You have reached the "Infertility Lady" - how can I help you?

Hello everyone,

I hope that when you read this post, you are keeping safe and healthy! 

When I was teaching NFP (Natural Family Planning), I was told: "You being infertile is a real gift to your patients." Huh - I was not sure how to take that. I guess I was happy??!! and sad at the same time... I was happy because it would allow me to connect with those facing infertility. It was also sad because I was having a hard time being labelled as - the "Infertility Lady"... 

Let me tell you - anyone adopting, having trouble conceiving or experiencing infertility - I am the person they get referred to. And it's great, but at the same time - let's face it, infertility is NOT a fun topic and it is NEVER fun learning that someone you care about is also going through such a difficult journey. There is, generally, not much happiness when I am contacted about that.

Currently, I have a few friends that are experiencing challenges with fertility and adoption issues. It has been a learning experience for me, because I have had to learn to just listen. There is nothing worse than sharing your story and the other person is just wanting to give you advice or interject their opinion.
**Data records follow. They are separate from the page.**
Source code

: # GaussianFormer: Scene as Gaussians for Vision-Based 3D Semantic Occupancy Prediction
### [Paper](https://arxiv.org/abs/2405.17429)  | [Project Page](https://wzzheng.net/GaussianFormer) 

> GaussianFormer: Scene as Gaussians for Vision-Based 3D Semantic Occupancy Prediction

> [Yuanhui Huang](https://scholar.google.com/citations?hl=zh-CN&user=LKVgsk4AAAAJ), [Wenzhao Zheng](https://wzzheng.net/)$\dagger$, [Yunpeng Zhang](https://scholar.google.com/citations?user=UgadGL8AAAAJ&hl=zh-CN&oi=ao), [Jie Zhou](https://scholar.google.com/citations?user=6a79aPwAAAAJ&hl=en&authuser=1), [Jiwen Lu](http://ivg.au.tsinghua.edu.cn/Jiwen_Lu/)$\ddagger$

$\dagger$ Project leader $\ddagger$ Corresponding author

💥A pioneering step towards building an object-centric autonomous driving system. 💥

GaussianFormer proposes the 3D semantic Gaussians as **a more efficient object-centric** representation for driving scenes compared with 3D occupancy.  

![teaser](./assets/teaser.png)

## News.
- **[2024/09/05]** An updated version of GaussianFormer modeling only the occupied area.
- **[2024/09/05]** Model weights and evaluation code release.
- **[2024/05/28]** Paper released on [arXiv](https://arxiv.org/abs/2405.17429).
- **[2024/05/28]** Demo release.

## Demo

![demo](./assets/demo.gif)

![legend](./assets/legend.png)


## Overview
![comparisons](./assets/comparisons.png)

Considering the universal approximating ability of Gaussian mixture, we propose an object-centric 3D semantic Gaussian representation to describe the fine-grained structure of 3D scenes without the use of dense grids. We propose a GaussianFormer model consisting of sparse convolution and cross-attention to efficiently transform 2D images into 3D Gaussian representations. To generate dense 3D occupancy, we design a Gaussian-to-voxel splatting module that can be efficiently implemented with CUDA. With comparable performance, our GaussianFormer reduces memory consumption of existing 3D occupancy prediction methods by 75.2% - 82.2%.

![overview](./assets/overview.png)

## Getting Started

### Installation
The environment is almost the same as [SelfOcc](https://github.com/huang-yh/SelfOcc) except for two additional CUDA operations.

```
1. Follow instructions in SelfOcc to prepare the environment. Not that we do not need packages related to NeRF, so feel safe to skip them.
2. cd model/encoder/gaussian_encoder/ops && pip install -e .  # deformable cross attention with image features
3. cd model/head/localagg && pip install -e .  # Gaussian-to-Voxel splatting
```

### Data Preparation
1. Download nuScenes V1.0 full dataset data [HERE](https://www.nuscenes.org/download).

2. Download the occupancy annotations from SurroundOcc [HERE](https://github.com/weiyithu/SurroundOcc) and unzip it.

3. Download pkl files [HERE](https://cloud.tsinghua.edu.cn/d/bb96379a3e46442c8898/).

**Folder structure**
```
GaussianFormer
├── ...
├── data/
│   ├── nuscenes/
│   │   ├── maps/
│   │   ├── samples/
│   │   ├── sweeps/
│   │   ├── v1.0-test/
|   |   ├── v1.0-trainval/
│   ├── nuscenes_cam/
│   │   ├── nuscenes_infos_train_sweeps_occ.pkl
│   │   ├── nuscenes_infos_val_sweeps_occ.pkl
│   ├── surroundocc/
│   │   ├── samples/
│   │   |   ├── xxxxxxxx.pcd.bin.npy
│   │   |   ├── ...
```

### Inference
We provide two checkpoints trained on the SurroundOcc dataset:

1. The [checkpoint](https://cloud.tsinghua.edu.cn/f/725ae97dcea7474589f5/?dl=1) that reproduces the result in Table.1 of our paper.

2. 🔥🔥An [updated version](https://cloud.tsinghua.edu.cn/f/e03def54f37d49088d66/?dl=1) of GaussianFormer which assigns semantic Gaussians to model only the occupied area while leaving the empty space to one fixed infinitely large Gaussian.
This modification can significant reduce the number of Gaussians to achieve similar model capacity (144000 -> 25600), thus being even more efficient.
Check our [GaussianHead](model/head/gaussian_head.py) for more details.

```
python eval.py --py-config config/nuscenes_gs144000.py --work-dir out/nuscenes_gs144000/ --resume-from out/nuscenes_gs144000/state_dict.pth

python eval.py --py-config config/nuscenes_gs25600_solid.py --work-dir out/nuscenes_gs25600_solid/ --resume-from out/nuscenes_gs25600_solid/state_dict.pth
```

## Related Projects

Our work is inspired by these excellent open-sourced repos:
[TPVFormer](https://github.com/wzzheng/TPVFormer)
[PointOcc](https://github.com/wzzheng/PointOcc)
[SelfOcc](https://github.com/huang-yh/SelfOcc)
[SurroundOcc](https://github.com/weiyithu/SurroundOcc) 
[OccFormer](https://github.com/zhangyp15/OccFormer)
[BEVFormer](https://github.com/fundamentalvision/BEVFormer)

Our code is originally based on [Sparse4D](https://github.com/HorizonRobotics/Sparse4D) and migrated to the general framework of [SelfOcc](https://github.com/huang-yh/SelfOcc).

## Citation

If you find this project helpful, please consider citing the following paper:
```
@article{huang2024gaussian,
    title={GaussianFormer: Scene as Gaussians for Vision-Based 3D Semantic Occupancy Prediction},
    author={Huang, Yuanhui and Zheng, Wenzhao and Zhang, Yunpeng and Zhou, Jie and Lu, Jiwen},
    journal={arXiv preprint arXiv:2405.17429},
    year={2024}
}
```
So, it has been challenging to just listen and just be there for them - as best as I can. I wanted to be heard back then and now, I have to let them be heard too.

Sometimes, I feel an enormous amount of pressure because I fear saying the wrong thing or just being able to listen fully. They are already facing a trying time - they don't need more aggravation from me. On the other hand, I am okay with just listening, but up to a certain point. There does come a point where I need to push them through the grieving process - because it is far too easy to get stuck in it - or not being angry all the time. That is the tricky part - because it is not always well received. But, I remind them that during my own therapy, my therapist told me: "So, when do you plan on moving on? Because you can't be angry all the time!" Eventually, one needs to just move on and go onto the next step.
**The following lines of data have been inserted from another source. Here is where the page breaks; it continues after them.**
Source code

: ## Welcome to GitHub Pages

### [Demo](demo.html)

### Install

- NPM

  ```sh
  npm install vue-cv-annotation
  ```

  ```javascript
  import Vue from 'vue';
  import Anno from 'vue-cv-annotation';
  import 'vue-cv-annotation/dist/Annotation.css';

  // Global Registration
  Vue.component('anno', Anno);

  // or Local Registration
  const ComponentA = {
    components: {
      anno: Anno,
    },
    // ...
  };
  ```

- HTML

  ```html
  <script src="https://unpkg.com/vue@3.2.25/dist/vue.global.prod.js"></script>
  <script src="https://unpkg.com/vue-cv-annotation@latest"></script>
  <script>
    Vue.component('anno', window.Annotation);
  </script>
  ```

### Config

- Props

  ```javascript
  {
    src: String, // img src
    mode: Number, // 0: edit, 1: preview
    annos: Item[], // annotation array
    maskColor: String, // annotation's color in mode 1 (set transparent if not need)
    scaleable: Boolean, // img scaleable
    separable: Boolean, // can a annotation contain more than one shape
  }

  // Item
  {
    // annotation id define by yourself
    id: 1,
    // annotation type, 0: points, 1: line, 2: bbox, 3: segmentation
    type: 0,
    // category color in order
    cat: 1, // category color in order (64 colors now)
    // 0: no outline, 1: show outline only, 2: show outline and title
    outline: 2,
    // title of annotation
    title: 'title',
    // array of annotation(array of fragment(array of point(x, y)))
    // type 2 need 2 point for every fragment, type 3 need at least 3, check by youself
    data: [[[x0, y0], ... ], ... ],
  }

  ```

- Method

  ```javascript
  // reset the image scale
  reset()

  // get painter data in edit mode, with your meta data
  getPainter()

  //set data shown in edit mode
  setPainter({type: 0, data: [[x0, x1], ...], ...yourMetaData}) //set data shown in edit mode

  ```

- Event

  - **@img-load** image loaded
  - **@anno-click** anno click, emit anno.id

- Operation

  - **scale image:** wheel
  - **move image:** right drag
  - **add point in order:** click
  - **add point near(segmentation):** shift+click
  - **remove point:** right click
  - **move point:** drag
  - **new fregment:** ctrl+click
And that is the hardest for me. How and when to push... because I care for each of these people who have honored me with such information. Yet, I need them to move on and push through that anger and sadness.

Sometimes, it gets them to that next step. Other times, it gets rejected and they just stop wanting to talk. And that is part of the journey. Trust me, there were times in the year when I would completely shut down and others when, I just wanted to conquer it! Each person deals with this journey on their own terms - but sometimes, we need a little push.

In my case, it was a close friend who was totally honest with us and she spoke her mind. After that, we scheduled with our surgeon and that was that! But, I needed to hear it from someone else because they were sad that nothing was happening for us. For her, I am grateful! It was not easy to hear but it made me realize that I was ready to do it but was afraid.

Fear prevents joy and that is even truer when we are facing any sort of challenge. In my case, it was the fear of getting a final answer. It was the fear of being told - it won't ever happen. And when I did get that answer - I never felt freer! Finally, I had broken through the chain of infertility and passed through the darkness. 

Do I like the gift that God gave me? being the infertile one? Not all the time, but God gave it to me because He knew I could use it well. I fail many times, but am working hard to serve Him through it all.

It has created friendships that I never thought would take place. It has led me to be a better listener and be more empathetic to the silent pain of infertility. Sharing my story and mission has become more of a passion. Too many women face it alone - I did. For that reason, I don't want to see someone go through it alone - because it SUCKS!

I have embraced it more and more that I have become that reference point for so many women around me. I have cried and laughed and gotten angry with them. I keep them in constant prayer and each month, I feel their sadness when it is yet another nothing cycle. They have thought me to be quiet and to just be with them. They have shown me great strength and how to deal with human emotions. I am grateful for them just sad that it is because of infertility.

Do you have a gift that you have been entrusted with that you never thought would be useful? If so, how do you use it? Please share and let's build our community!